Dataset Card for cobie_sst2

This dataset is a modification of the original SST-2 dataset for LLM cognitive bias evaluation.

Language(s)

  • English (en)

Dataset Summary

The Stanford Sentiment Treebank is a corpus with fully labeled parse trees that allows for a complete analysis of the compositional effects of sentiment in language. The corpus is based on the dataset introduced by Pang and Lee (2005) and consists of 11,855 single sentences extracted from movie reviews. It was parsed with the Stanford parser and includes a total of 215,154 unique phrases from those parse trees, each annotated by 3 human judges.

Dataset Structure

The modifications carried out in the dataset are thought to evaluate cognitive biases in a few-shot setting and with two different task complexities. We make use of 25,000 instances from the original dataset, while the remaining ones serve as few-shot examples. Each instance is prompted with all possible unbalanced 4-shot distributions. To increase the original task complexity, we also introduce an additional neutral example between the first and last two examples.

Dataset Fields

  • idx: original sentence id, in the format <original_partition>_<original_id>.
  • sentence: test sentence.
  • label: sentiment of the test sentence, either "negative" (0) or "positive" (1).
  • dist: few-shot distribution (0000, 1111, 0001, 0010, 0100, 1000, 1110, 1101, 1011, 0111).
  • shot<n>_idx: original id of the example sentence, in the format <original_partition>_<original_id>.
  • shot<n>_sent: example sentence.
  • shot<n>_label: sentiment of the example sentence.
  • few_shot_string: string with all 4 shots the sentence is prompted with.
  • few_shot_hard_string: string with the same 4 shots and an additional neutral example between the first and last two to increase task complexity.
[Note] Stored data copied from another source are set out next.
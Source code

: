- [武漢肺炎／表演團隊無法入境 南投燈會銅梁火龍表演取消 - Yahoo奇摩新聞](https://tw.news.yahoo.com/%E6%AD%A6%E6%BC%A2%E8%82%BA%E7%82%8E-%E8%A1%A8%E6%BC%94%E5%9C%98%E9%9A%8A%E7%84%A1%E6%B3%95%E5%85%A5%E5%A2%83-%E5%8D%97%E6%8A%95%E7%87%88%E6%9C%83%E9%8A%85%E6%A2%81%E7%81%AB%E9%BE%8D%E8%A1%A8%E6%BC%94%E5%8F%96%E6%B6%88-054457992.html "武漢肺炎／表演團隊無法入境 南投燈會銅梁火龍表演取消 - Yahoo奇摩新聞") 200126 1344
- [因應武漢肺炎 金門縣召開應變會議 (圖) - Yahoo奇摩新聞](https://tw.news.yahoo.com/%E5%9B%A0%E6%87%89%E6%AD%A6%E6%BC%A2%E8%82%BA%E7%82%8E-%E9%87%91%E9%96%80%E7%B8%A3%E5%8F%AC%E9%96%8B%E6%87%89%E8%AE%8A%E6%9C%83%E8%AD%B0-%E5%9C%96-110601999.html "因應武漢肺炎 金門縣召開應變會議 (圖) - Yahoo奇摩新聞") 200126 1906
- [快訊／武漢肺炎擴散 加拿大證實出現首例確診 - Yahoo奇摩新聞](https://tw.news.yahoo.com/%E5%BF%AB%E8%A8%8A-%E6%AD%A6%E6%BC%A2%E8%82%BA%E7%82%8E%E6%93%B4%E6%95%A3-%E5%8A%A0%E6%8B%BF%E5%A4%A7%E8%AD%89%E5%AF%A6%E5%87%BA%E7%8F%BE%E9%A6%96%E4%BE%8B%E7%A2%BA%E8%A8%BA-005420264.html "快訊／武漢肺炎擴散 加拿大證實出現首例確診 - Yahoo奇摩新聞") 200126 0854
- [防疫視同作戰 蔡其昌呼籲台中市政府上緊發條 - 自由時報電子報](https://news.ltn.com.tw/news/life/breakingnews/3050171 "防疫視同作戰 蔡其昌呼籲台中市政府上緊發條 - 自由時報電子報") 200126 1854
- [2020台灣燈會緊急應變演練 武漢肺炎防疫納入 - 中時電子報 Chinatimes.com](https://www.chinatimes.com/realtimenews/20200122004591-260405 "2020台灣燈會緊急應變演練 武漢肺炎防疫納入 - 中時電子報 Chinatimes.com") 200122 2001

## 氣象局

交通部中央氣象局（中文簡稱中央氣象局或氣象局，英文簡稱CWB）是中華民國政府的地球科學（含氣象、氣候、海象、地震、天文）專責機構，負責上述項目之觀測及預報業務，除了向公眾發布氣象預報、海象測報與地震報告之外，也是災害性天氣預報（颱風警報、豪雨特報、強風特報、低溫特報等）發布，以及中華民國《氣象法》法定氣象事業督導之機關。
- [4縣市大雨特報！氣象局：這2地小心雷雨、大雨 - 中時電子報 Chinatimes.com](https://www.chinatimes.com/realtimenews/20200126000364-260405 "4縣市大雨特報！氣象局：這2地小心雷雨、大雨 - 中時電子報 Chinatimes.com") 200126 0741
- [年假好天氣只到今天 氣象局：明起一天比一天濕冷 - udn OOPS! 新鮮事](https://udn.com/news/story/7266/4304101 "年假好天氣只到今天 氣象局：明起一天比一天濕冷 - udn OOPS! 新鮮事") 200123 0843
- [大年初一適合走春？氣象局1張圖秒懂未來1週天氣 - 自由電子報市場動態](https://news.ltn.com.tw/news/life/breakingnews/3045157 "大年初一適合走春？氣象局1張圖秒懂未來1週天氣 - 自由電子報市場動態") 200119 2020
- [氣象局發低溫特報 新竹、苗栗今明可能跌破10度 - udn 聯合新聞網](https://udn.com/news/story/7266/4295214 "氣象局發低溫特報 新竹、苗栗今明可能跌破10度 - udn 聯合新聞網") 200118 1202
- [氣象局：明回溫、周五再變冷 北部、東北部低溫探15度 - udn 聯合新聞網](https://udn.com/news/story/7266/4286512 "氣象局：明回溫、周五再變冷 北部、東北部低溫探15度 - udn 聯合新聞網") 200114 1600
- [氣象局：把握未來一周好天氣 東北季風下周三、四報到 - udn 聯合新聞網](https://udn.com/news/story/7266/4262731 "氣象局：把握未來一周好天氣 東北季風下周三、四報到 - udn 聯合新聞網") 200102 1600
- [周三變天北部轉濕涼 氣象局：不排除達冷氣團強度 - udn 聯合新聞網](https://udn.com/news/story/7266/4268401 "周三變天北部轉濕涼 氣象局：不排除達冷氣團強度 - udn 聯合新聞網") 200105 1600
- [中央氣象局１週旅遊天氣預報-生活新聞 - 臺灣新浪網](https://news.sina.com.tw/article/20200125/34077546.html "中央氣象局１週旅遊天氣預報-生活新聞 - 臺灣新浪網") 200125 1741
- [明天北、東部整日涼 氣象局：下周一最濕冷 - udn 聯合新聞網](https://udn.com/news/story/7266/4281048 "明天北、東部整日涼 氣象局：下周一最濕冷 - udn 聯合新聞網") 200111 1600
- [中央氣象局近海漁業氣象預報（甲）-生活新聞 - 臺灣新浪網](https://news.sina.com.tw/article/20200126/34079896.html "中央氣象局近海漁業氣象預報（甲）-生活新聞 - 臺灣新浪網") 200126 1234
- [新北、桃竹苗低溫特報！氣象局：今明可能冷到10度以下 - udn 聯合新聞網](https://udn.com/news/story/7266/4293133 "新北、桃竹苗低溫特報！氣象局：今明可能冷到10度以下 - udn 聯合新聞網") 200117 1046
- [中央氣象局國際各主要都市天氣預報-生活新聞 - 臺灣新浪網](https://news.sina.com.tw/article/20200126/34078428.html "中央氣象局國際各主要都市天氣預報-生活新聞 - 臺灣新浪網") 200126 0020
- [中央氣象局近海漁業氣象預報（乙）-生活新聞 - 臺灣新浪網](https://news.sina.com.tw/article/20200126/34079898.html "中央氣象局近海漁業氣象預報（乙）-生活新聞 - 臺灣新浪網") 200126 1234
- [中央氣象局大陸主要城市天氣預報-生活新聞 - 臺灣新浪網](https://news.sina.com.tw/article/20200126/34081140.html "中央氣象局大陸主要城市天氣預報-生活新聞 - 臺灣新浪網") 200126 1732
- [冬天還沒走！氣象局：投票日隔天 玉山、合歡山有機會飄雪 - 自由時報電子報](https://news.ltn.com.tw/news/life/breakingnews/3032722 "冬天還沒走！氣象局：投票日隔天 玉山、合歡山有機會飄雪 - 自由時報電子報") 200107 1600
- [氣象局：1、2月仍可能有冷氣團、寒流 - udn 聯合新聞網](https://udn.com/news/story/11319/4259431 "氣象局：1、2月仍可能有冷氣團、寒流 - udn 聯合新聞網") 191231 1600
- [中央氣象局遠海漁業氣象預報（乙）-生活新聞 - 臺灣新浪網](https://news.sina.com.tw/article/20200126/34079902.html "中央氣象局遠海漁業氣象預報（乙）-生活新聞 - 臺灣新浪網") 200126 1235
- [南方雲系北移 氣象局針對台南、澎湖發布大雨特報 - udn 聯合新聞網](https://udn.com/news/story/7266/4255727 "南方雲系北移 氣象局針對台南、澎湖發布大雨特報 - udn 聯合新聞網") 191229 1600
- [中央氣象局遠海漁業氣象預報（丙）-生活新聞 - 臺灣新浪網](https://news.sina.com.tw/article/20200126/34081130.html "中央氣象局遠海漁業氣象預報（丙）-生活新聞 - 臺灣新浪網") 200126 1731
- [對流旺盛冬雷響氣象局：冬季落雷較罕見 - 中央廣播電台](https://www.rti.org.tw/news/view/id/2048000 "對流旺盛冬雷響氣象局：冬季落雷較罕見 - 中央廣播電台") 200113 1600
Supported Tasks and Leaderboards

  • sentiment-classification

Additional Information

Dataset Curators

Language Technologies Unit (LangTech) at the Barcelona Supercomputing Center.

This work has been promoted and financed by the Generalitat de Catalunya through the Aina project. This work is also funded by the Ministerio para la Transformación Digital y de la Función Pública and Plan de Recuperación, Transformación y Resiliencia - Funded by EU – NextGenerationEU within the framework of the project Desarrollo Modelos ALIA.

Licensing Information

This work is licensed under a MIT License (same as original).

Citation Information

@inproceedings{cobie,
  title={Cognitive Biases, Task Complexity, and Result Intepretability in Large Language Models},
  author={Mario Mina and Valle Ruiz-Fernández and Júlia Falcão and Luis Vasquez-Reina and Aitor Gonzalez-Agirre},
  booktitle={Proceedings of The 31st International Conference on Computational Linguistics (COLING)},
  year={2025 (to appear)}
}